Quick-Thoughts: Rainer Werner Fassbinder’s The Bitter Tears of Petra von Kant (1972)

Someone must’ve had to sell their soul to the devil to achieve this quality of camerawork. 

Long takes can either come off as a hyperventilated ploy or cinema’s most gifted trend. In the case of The Bitter Tears of Petra von Kant, the practice is used to god-like effect. In Rainer Werner Fassbinder’s feature-length, suffering literally reeks off the screen.  Not only will Margit Carstensen’s performance have you buried into a grave pulp, but the conclusion of every sequence in this motion picture will have your throat strapped tight as you witness some of cinema’s most ominous characters chuck shade at one another until these two hours of media start to feel like a lifetime of hysteria.

As disrupting as The Bitter Tears’ time jumping can be in terms of contextual believability, it’s no secret that I still ended up f***ing floored by every other aspect of this movie.
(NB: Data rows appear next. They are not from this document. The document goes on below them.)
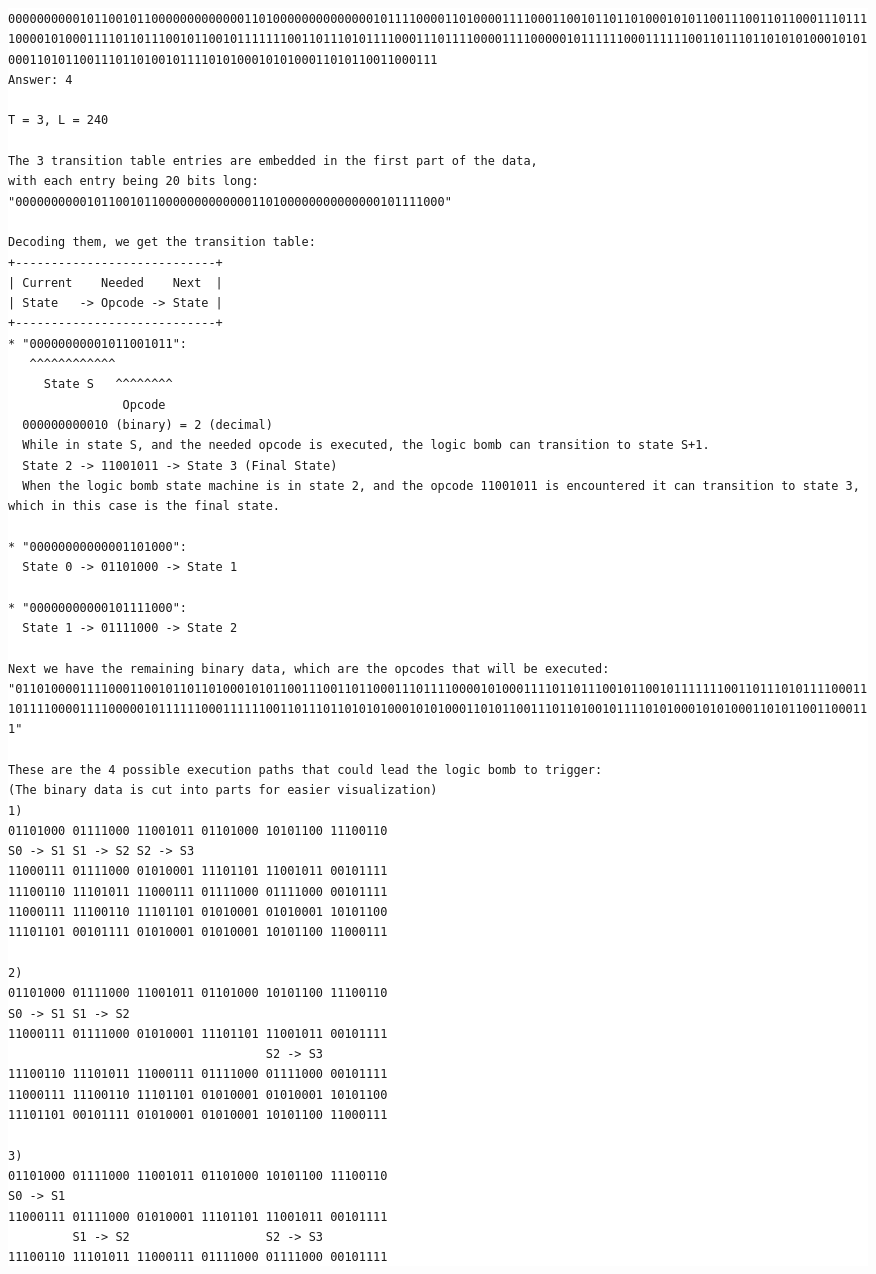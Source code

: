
 ```
000000000010110010110000000000000110100000000000000101111000011010000111100011001011011010001010110011100110110001110111100001010001111011011100101100101111111001101110101111000111011110000111100000101111110001111110011011101101010100010101000110101100111011010010111101010001010100011010110011000111
Answer: 4

T = 3, L = 240

The 3 transition table entries are embedded in the first part of the data,
with each entry being 20 bits long:
"000000000010110010110000000000000110100000000000000101111000"

Decoding them, we get the transition table:
+----------------------------+
| Current    Needed    Next  |
| State   -> Opcode -> State |
+----------------------------+
* "00000000001011001011":
   ^^^^^^^^^^^^
     State S   ^^^^^^^^
                Opcode
  000000000010 (binary) = 2 (decimal)
  While in state S, and the needed opcode is executed, the logic bomb can transition to state S+1.
  State 2 -> 11001011 -> State 3 (Final State)
  When the logic bomb state machine is in state 2, and the opcode 11001011 is encountered it can transition to state 3, which in this case is the final state.

* "00000000000001101000":
  State 0 -> 01101000 -> State 1

* "00000000000101111000":
  State 1 -> 01111000 -> State 2

Next we have the remaining binary data, which are the opcodes that will be executed:
"011010000111100011001011011010001010110011100110110001110111100001010001111011011100101100101111111001101110101111000111011110000111100000101111110001111110011011101101010100010101000110101100111011010010111101010001010100011010110011000111"

These are the 4 possible execution paths that could lead the logic bomb to trigger:
(The binary data is cut into parts for easier visualization)
1) 
01101000 01111000 11001011 01101000 10101100 11100110
S0 -> S1 S1 -> S2 S2 -> S3
11000111 01111000 01010001 11101101 11001011 00101111
11100110 11101011 11000111 01111000 01111000 00101111
11000111 11100110 11101101 01010001 01010001 10101100
11101101 00101111 01010001 01010001 10101100 11000111

2)
01101000 01111000 11001011 01101000 10101100 11100110
S0 -> S1 S1 -> S2
11000111 01111000 01010001 11101101 11001011 00101111
                                    S2 -> S3
11100110 11101011 11000111 01111000 01111000 00101111
11000111 11100110 11101101 01010001 01010001 10101100
11101101 00101111 01010001 01010001 10101100 11000111

3)
01101000 01111000 11001011 01101000 10101100 11100110
S0 -> S1
11000111 01111000 01010001 11101101 11001011 00101111
         S1 -> S2                   S2 -> S3
11100110 11101011 11000111 01111000 01111000 00101111 
```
The drama here between two lovers, one self-absorbed and one scandalous, plus an insightful dazzle of tension from an additional spectating character, is just too top-tier to ignore! It’s a feat composed of only 5 scenes taking place in 1 room. Yeah, this movie is wild. 

I love, love, love where Fassbinder places actors as well; it’s all very gratifying composition. I have a gut feeling that he was inspired by Ingmar Bergman’s Persona, and proceedingly, I can only assume that Bergman’s Autumn Sonata must’ve then been inspired by The Bitter Tears of Petra von Kant. What a cute exchange of filmmaking minds. 

And, yes, Petra is indeed a simp. 

Verdict: A

“The Bitter Tears of Petra von Kant” is now available to stream on The Criterion Channel.